TASK STATEMENT
For this task, copy the data that follows exactly, keeping every character.

SOURCE MATERIAL
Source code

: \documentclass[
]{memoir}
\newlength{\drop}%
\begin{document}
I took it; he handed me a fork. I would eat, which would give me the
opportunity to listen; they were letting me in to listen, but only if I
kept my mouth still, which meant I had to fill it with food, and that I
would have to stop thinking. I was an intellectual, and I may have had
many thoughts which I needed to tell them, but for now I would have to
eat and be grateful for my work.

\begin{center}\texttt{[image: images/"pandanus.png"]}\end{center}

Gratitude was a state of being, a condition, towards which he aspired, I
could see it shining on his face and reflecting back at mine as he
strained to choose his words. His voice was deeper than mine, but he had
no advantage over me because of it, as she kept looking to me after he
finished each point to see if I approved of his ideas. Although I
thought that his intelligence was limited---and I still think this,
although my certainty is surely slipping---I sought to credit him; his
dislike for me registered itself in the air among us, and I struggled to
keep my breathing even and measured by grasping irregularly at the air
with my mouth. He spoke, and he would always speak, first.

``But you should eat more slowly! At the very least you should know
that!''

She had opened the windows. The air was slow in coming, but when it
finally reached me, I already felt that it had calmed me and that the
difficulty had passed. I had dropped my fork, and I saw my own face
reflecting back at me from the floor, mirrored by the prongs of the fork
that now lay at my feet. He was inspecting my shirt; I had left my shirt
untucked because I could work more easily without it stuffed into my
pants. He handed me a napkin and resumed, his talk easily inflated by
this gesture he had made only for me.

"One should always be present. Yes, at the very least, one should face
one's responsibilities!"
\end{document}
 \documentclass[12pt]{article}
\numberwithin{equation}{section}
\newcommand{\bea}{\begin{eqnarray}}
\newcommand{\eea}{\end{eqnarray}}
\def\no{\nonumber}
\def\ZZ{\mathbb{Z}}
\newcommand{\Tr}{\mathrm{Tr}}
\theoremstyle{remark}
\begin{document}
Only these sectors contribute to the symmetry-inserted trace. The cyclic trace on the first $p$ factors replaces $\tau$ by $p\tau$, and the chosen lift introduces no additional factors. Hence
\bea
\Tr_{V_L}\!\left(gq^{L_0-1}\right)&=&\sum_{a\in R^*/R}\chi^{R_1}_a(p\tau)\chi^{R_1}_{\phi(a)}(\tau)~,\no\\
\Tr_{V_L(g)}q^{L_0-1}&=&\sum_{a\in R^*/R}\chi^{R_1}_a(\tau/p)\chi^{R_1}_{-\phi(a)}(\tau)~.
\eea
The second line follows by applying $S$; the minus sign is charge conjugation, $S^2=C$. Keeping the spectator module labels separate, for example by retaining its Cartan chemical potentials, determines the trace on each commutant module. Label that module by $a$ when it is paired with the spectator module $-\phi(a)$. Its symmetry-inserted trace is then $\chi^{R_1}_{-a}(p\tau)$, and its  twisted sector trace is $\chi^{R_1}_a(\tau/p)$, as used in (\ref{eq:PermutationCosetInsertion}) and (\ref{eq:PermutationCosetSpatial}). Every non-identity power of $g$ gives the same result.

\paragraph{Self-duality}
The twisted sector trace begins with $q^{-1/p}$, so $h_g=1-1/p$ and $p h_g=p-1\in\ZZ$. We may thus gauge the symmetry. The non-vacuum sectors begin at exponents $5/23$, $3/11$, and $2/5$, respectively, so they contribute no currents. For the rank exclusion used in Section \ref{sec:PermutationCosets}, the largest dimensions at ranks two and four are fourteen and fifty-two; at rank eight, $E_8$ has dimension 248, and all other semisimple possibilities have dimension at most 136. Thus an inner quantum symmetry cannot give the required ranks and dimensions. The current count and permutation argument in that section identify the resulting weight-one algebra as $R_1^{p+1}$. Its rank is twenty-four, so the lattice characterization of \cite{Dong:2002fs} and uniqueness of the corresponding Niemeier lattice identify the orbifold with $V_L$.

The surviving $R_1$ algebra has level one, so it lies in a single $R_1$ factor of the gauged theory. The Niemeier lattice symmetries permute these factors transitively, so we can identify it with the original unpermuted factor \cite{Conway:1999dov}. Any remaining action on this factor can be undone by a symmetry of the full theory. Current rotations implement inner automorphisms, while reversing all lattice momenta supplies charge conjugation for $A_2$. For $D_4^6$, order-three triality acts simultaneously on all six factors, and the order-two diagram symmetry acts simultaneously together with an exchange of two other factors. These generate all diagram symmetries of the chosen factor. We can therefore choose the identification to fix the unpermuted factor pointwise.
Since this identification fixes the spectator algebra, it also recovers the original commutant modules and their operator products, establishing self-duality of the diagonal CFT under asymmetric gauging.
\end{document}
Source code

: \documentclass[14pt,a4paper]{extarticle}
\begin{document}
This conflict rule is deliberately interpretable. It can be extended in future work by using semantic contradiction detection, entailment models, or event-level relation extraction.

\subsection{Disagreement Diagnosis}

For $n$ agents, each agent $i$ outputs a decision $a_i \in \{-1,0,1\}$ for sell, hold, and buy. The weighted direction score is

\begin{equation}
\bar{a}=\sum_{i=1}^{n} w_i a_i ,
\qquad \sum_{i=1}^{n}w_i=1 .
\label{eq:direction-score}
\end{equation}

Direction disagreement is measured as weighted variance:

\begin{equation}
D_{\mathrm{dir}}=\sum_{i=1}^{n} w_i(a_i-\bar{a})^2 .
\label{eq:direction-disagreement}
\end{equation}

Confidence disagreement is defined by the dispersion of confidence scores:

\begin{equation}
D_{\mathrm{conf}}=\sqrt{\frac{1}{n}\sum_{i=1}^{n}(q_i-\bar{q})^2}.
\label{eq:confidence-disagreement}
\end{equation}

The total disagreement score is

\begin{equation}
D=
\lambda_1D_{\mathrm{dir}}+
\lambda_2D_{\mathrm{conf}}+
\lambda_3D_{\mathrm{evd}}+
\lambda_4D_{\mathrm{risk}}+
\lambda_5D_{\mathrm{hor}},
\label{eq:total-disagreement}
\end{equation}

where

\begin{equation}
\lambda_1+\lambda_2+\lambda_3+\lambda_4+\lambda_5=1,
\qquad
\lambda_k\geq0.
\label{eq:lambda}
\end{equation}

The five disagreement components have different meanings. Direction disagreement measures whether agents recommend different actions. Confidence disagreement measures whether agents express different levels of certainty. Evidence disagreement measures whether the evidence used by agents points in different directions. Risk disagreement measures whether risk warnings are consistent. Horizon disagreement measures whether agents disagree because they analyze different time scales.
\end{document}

EXERCISE SOLUTION
Source code

: \documentclass[
]{memoir}
\newlength{\drop}%
\begin{document}
I took it; he handed me a fork. I would eat, which would give me the
opportunity to listen; they were letting me in to listen, but only if I
kept my mouth still, which meant I had to fill it with food, and that I
would have to stop thinking. I was an intellectual, and I may have had
many thoughts which I needed to tell them, but for now I would have to
eat and be grateful for my work.

\begin{center}\texttt{[image: images/"pandanus.png"]}\end{center}

Gratitude was a state of being, a condition, towards which he aspired, I
could see it shining on his face and reflecting back at mine as he
strained to choose his words. His voice was deeper than mine, but he had
no advantage over me because of it, as she kept looking to me after he
finished each point to see if I approved of his ideas. Although I
thought that his intelligence was limited---and I still think this,
although my certainty is surely slipping---I sought to credit him; his
dislike for me registered itself in the air among us, and I struggled to
keep my breathing even and measured by grasping irregularly at the air
with my mouth. He spoke, and he would always speak, first.

``But you should eat more slowly! At the very least you should know
that!''

She had opened the windows. The air was slow in coming, but when it
finally reached me, I already felt that it had calmed me and that the
difficulty had passed. I had dropped my fork, and I saw my own face
reflecting back at me from the floor, mirrored by the prongs of the fork
that now lay at my feet. He was inspecting my shirt; I had left my shirt
untucked because I could work more easily without it stuffed into my
pants. He handed me a napkin and resumed, his talk easily inflated by
this gesture he had made only for me.

"One should always be present. Yes, at the very least, one should face
one's responsibilities!"
\end{document}
 \documentclass[12pt]{article}
\numberwithin{equation}{section}
\newcommand{\bea}{\begin{eqnarray}}
\newcommand{\eea}{\end{eqnarray}}
\def\no{\nonumber}
\def\ZZ{\mathbb{Z}}
\newcommand{\Tr}{\mathrm{Tr}}
\theoremstyle{remark}
\begin{document}
Only these sectors contribute to the symmetry-inserted trace. The cyclic trace on the first $p$ factors replaces $\tau$ by $p\tau$, and the chosen lift introduces no additional factors. Hence
\bea
\Tr_{V_L}\!\left(gq^{L_0-1}\right)&=&\sum_{a\in R^*/R}\chi^{R_1}_a(p\tau)\chi^{R_1}_{\phi(a)}(\tau)~,\no\\
\Tr_{V_L(g)}q^{L_0-1}&=&\sum_{a\in R^*/R}\chi^{R_1}_a(\tau/p)\chi^{R_1}_{-\phi(a)}(\tau)~.
\eea
The second line follows by applying $S$; the minus sign is charge conjugation, $S^2=C$. Keeping the spectator module labels separate, for example by retaining its Cartan chemical potentials, determines the trace on each commutant module. Label that module by $a$ when it is paired with the spectator module $-\phi(a)$. Its symmetry-inserted trace is then $\chi^{R_1}_{-a}(p\tau)$, and its  twisted sector trace is $\chi^{R_1}_a(\tau/p)$, as used in (\ref{eq:PermutationCosetInsertion}) and (\ref{eq:PermutationCosetSpatial}). Every non-identity power of $g$ gives the same result.

\paragraph{Self-duality}
The twisted sector trace begins with $q^{-1/p}$, so $h_g=1-1/p$ and $p h_g=p-1\in\ZZ$. We may thus gauge the symmetry. The non-vacuum sectors begin at exponents $5/23$, $3/11$, and $2/5$, respectively, so they contribute no currents. For the rank exclusion used in Section \ref{sec:PermutationCosets}, the largest dimensions at ranks two and four are fourteen and fifty-two; at rank eight, $E_8$ has dimension 248, and all other semisimple possibilities have dimension at most 136. Thus an inner quantum symmetry cannot give the required ranks and dimensions. The current count and permutation argument in that section identify the resulting weight-one algebra as $R_1^{p+1}$. Its rank is twenty-four, so the lattice characterization of \cite{Dong:2002fs} and uniqueness of the corresponding Niemeier lattice identify the orbifold with $V_L$.

The surviving $R_1$ algebra has level one, so it lies in a single $R_1$ factor of the gauged theory. The Niemeier lattice symmetries permute these factors transitively, so we can identify it with the original unpermuted factor \cite{Conway:1999dov}. Any remaining action on this factor can be undone by a symmetry of the full theory. Current rotations implement inner automorphisms, while reversing all lattice momenta supplies charge conjugation for $A_2$. For $D_4^6$, order-three triality acts simultaneously on all six factors, and the order-two diagram symmetry acts simultaneously together with an exchange of two other factors. These generate all diagram symmetries of the chosen factor. We can therefore choose the identification to fix the unpermuted factor pointwise.
Since this identification fixes the spectator algebra, it also recovers the original commutant modules and their operator products, establishing self-duality of the diagonal CFT under asymmetric gauging.
\end{document}
Source code

: \documentclass[14pt,a4paper]{extarticle}
\begin{document}
This conflict rule is deliberately interpretable. It can be extended in future work by using semantic contradiction detection, entailment models, or event-level relation extraction.

\subsection{Disagreement Diagnosis}

For $n$ agents, each agent $i$ outputs a decision $a_i \in \{-1,0,1\}$ for sell, hold, and buy. The weighted direction score is

\begin{equation}
\bar{a}=\sum_{i=1}^{n} w_i a_i ,
\qquad \sum_{i=1}^{n}w_i=1 .
\label{eq:direction-score}
\end{equation}

Direction disagreement is measured as weighted variance:

\begin{equation}
D_{\mathrm{dir}}=\sum_{i=1}^{n} w_i(a_i-\bar{a})^2 .
\label{eq:direction-disagreement}
\end{equation}

Confidence disagreement is defined by the dispersion of confidence scores:

\begin{equation}
D_{\mathrm{conf}}=\sqrt{\frac{1}{n}\sum_{i=1}^{n}(q_i-\bar{q})^2}.
\label{eq:confidence-disagreement}
\end{equation}

The total disagreement score is

\begin{equation}
D=
\lambda_1D_{\mathrm{dir}}+
\lambda_2D_{\mathrm{conf}}+
\lambda_3D_{\mathrm{evd}}+
\lambda_4D_{\mathrm{risk}}+
\lambda_5D_{\mathrm{hor}},
\label{eq:total-disagreement}
\end{equation}

where

\begin{equation}
\lambda_1+\lambda_2+\lambda_3+\lambda_4+\lambda_5=1,
\qquad
\lambda_k\geq0.
\label{eq:lambda}
\end{equation}

The five disagreement components have different meanings. Direction disagreement measures whether agents recommend different actions. Confidence disagreement measures whether agents express different levels of certainty. Evidence disagreement measures whether the evidence used by agents points in different directions. Risk disagreement measures whether risk warnings are consistent. Horizon disagreement measures whether agents disagree because they analyze different time scales.
\end{document}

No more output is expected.